Commercial trade is estimated to generate more than $3 billion through
exchanges in the United States, said Robert B. Meyer, who edits Barter News, a
trade publication. That does not include corporations that trade directly with
each other, he said.
Official tallies are hard to come by, he said, because there are more than 250
exchanges and the systems are decentralized. Hundreds of exchanges are
available online, some national and some regional.
Chris
Keogh, who runs his own construction firm, Jade Stone Construction, in Pearl
River, New York, just completed his first trade transaction through International
Monetary Systems. “The construction business has always been feast or
famine,” said Mr. Keogh, 47, a native of Dublin who has been in the New York
region for 22 years. During a recent bad stretch, Mr. Keogh was scrambling to
drum up new customers through advertising on Craigslist and even roadside
signs. I.M.S. Barter saw the Craigslist post and contacted him. Mr. Keogh
decided to give it a try, agreeing to paint a house for $5,000 — $1,000 in
cash and $4,000 in I.M.S. trade dollars. Mr. Dalsimer subsequently referred
Mr. Keogh to two new customers. One of them will provide Mr. Keogh’s next
project, painting a two-bedroom apartment in Somers, New York, in another
part-cash, part-trade arrangement.
“You
have to be careful how much you trade,” he said, because you don’t want your
business to become dominated by trading. And each side of a transaction
carries that 7 % fee.
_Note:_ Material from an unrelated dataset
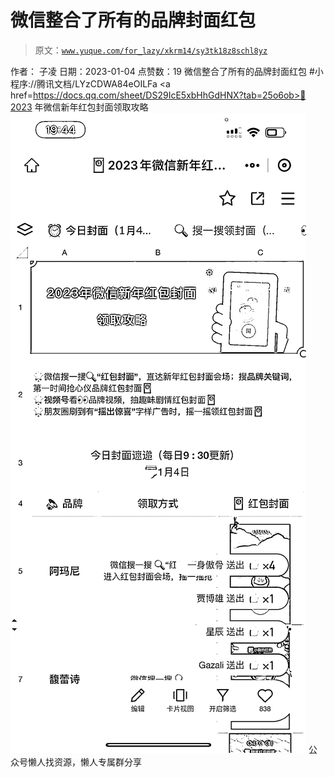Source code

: # 微信整合了所有的品牌封面红包

> 原文：[`www.yuque.com/for_lazy/xkrm14/sy3tk18z8schl8yz`](https://www.yuque.com/for_lazy/xkrm14/sy3tk18z8schl8yz)

<ne-p id="u8ac0c7ea" data-lake-id="u8ac0c7ea"><ne-text id="ud1307b56">作者： 子凌</ne-text></ne-p> <ne-p id="u7aee83f1" data-lake-id="u7aee83f1"><ne-text id="u25dcf962">日期：2023-01-04</ne-text></ne-p> <ne-p id="ue0811e57" data-lake-id="ue0811e57"><ne-text id="u52e4e53b">点赞数：</ne-text><ne-text id="u92c8c82a" ne-bold="true">19</ne-text></ne-p> <ne-hole id="ub4b931e5" data-lake-id="ub4b931e5"><ne-card data-card-name="hr" data-card-type="block" id="yury5" data-event-boundary="card"><ne-p id="u4eac8cfd" data-lake-id="u4eac8cfd"><ne-text id="u817abbf9">微信整合了所有的品牌封面红包</ne-text> <ne-text id="u570b7da7">#小程序://腾讯文档/LYzCDWA84eOILFa</ne-text> <ne-text id="ub85f7670"><a href=https://docs.qq.com/sheet/DS29IcE5xbHhGdHNX?tab=25o6ob>🧧2023 年微信新年红包封面领取攻略</ne-text></ne-p> <ne-p id="u10eb271f" data-lake-id="u10eb271f"><ne-card data-card-name="image" data-card-type="inline" id="dXvIS" data-event-boundary="card">![](img/cd9ae03c6649a722eeddc08627b816fd.png)</ne-card></ne-p> <ne-hole id="u28b5b2fb" data-lake-id="u28b5b2fb"><ne-card data-card-name="hr" data-card-type="block" id="sGWkV" data-event-boundary="card"><ne-p id="u9bc3666c" data-lake-id="u9bc3666c"><ne-text id="uc8775a48">公众号懒人找资源，懒人专属群分享</ne-text></ne-p></ne-card></ne-hole></ne-card></ne-hole>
Experts recommend that a business use trade for
no more than 5 to 15 percent of sales to avoid crowding out cash business.
Many
trade exchanges offer trade credit to members who have been turned away by
lenders in the cash economy; in its recent credit-line review in October,
International Monetary Systems issued $2.7 million in trade credit to its
network of 18,000 businesses, adding to an existing $55 million in established
credit lines, said Krista Vardabash, its director of marketing. “We base our
credit on the products and services that the member businesses have to offer,
not on their cash accounts or how they look on paper,” said Donald Mardak, the
chief executive.
To be
sure, trading is not mainstream, said John C. Moore, a founder of U-Exchange.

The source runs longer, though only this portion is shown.